Goal of the exercise => Pull out every line below that contains the word "Collections".

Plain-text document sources

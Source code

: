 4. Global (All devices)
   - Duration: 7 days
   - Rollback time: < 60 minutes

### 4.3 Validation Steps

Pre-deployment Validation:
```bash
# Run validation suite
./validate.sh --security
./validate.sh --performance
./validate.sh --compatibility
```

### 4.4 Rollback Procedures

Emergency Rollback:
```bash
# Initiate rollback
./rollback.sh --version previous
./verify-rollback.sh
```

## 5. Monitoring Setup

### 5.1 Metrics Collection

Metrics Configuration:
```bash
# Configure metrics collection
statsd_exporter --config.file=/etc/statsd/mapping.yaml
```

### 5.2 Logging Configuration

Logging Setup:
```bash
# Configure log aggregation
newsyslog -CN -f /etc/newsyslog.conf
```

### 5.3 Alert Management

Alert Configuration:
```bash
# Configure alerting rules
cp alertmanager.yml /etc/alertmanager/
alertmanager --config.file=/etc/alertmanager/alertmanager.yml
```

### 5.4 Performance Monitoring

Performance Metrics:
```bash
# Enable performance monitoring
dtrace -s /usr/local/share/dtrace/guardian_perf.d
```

* * *

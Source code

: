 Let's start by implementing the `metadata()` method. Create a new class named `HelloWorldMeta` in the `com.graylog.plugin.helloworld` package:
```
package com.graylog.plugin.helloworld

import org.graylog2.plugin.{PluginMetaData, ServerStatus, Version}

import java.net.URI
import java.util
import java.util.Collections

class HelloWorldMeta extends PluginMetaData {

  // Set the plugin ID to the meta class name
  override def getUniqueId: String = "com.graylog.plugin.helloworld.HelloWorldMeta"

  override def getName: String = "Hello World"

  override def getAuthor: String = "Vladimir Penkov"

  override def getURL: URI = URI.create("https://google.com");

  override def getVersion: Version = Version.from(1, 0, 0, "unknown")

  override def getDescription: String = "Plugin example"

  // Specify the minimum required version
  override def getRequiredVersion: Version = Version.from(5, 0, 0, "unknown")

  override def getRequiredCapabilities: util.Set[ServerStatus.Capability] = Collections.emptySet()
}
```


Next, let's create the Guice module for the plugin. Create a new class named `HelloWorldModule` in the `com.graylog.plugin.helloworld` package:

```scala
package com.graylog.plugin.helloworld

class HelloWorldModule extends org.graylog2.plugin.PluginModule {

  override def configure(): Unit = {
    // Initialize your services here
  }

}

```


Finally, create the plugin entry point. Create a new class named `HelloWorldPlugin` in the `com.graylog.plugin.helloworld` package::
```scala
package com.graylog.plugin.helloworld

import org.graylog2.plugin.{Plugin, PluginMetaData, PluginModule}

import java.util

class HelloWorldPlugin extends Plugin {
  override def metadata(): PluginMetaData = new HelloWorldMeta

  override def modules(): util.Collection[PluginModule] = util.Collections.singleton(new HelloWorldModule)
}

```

Reply =>
import java.util.Collections
  override def getRequiredCapabilities: util.Set[ServerStatus.Capability] = Collections.emptySet()
  override def modules(): util.Collection[PluginModule] = util.Collections.singleton(new HelloWorldModule)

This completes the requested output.